Semitoric degenerations of Hibi varieties and flag varieties

TL;DR

This paper constructs flat semitoric degenerations for Hibi varieties and flag varieties, revealing their component structure and connections to polytopes, with applications to Grassmannians and flag varieties.

Contribution

It introduces a novel family of semitoric degenerations for Hibi and flag varieties, linking their components to polytopal subdivisions and embedding them into toric varieties.

Findings

Components are Hibi varieties associated with polytopal subdivisions.

Constructed degenerations include Grassmannians and flag varieties.

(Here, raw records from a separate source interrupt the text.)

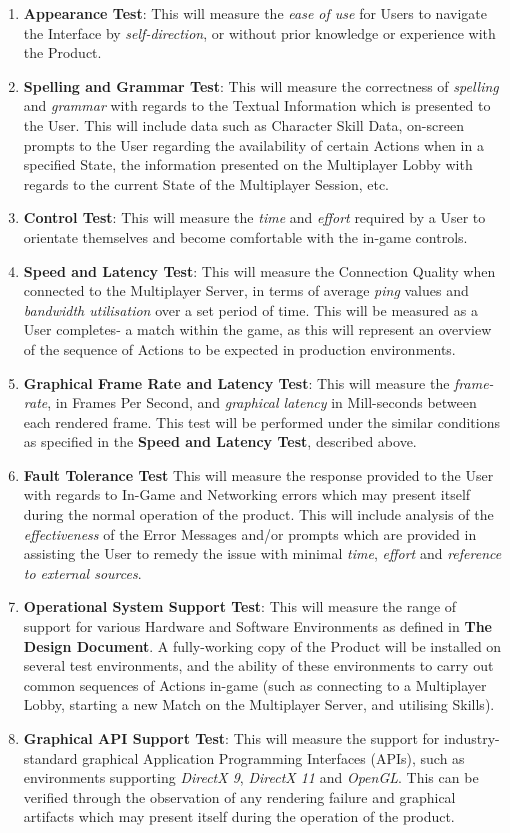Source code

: \documentclass{article}
\begin{document}
\begin{enumerate}
    \item \textbf{Appearance Test}:  This will measure the \emph{ease of use} for Users to navigate the Interface by \emph{self-direction}, or without prior knowledge or experience with the Product.
    \item \textbf{Spelling and Grammar Test}:  This will measure the correctness of \emph{spelling} and \emph{grammar} with regards to the Textual Information which is presented to the User. This will include data such as Character Skill Data, on-screen prompts to the User regarding the availability of certain Actions when in a specified State, the information presented on the Multiplayer Lobby with regards to the current State of the Multiplayer Session, etc.
    \item \textbf{Control Test}: This will measure the \emph{time} and \emph{effort} required by a User to orientate themselves and become comfortable with the in-game controls.
    \item \textbf{Speed and Latency Test}: This will measure the Connection Quality when connected to the Multiplayer Server, in terms of average \emph{ping} values and \emph{bandwidth utilisation} over a set period of time. This will be measured as a User completes- a match within the game, as this will represent an overview of the sequence of Actions to be expected in production environments.
    \item \textbf{Graphical Frame Rate and Latency Test}: This will measure the \emph{frame-rate}, in Frames Per Second, and \emph{graphical latency} in Mill-seconds between each rendered frame. This test will be performed under the similar conditions as specified in the \textbf{Speed and Latency Test}, described above.
    \item \textbf{Fault Tolerance Test} This will measure the response provided to the User with regards to In-Game and Networking errors which may present itself during the normal operation of the product. This will include analysis of the \emph{effectiveness} of the Error Messages and/or prompts which are provided in assisting the User to remedy the issue with minimal \emph{time}, \emph{effort} and \emph{reference to external sources}.
    \item \textbf{Operational System Support Test}:  This will measure the range of support for various Hardware and Software Environments as defined in \textbf{The Design Document}. A fully-working copy of the Product will be installed on several test environments, and the ability of these environments to carry out common sequences of Actions in-game (such as connecting to a Multiplayer Lobby, starting a new Match on the Multiplayer Server, and utilising Skills).
    
    \item \textbf{Graphical API Support Test}: This will measure the support for industry-standard graphical Application Programming Interfaces (APIs), such as environments supporting \emph{DirectX 9}, \emph{DirectX 11} and \emph{OpenGL}. This can be verified through the observation of any rendering failure and graphical artifacts which may present itself during the operation of the product.
    \end{enumerate}
    
\end{document}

Weight polytopes project onto order polytopes with regular subdivisions.

Abstract

We construct a family of flat semitoric degenerations for the Hibi variety of every finite distributive lattice. The irreducible components of each degeneration are the toric varieties associated with polytopes forming a regular subdivision of the order polytope of the underlying poset. These components are themselves Hibi varieties. For each degeneration in our family we also define the corresponding weight polytope and embed the degeneration into the associated toric variety as the union of orbit closures given by a set of faces. Every such weight polytope projects onto the order polytope with the chosen faces projecting into the parts of the corresponding regular subdivision. We apply these constructions to obtain a family of flat semitoric degenerations for every type A Grassmannian and complete flag variety.